EXERCISE: In the data below, find every line with the string "user" and pull it out.

RECORDS FOR THIS EXERCISE:
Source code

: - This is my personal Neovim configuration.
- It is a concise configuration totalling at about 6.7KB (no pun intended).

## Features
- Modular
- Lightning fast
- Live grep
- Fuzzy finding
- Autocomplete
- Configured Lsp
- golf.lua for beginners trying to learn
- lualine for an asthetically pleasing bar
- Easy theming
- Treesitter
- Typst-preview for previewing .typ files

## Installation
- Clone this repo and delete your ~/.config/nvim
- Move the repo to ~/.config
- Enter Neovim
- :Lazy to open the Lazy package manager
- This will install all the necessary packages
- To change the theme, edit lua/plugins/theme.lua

...

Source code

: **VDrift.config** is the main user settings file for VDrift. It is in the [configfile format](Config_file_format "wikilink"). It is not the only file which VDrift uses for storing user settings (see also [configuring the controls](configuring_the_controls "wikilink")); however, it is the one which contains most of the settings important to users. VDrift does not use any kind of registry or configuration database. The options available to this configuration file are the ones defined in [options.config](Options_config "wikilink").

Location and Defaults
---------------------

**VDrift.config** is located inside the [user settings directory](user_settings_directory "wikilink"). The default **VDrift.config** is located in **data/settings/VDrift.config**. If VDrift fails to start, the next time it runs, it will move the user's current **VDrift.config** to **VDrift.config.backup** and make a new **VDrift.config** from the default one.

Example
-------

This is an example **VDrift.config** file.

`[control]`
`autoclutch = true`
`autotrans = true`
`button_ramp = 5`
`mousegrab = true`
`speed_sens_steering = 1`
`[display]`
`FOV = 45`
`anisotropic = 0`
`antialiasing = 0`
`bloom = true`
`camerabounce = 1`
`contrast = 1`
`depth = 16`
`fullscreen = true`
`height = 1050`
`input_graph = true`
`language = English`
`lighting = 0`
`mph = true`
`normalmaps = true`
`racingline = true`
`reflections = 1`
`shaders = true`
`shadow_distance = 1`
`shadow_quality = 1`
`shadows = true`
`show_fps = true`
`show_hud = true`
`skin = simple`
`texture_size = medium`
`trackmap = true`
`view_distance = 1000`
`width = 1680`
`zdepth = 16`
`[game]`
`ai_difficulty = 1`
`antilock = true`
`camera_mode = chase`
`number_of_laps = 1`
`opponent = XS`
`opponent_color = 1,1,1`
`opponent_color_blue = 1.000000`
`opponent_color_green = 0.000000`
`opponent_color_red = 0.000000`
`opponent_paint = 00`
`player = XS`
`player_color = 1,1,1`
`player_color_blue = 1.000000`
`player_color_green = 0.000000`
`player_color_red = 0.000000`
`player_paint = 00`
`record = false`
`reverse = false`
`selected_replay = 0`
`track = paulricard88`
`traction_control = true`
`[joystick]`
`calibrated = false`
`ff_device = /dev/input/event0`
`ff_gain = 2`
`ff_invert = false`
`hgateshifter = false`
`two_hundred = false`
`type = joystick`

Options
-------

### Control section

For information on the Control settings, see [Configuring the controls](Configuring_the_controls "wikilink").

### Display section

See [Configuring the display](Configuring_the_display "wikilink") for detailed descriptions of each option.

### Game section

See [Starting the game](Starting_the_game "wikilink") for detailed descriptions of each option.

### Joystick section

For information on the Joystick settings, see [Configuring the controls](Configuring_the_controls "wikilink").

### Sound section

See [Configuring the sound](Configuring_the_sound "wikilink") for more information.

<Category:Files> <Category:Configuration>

WRITTEN RESPONSE:
: **VDrift.config** is the main user settings file for VDrift. It is in the [configfile format](Config_file_format "wikilink"). It is not the only file which VDrift uses for storing user settings (see also [configuring the controls](configuring_the_controls "wikilink")); however, it is the one which contains most of the settings important to users. VDrift does not use any kind of registry or configuration database. The options available to this configuration file are the ones defined in [options.config](Options_config "wikilink").
**VDrift.config** is located inside the [user settings directory](user_settings_directory "wikilink"). The default **VDrift.config** is located in **data/settings/VDrift.config**. If VDrift fails to start, the next time it runs, it will move the user's current **VDrift.config** to **VDrift.config.backup** and make a new **VDrift.config** from the default one.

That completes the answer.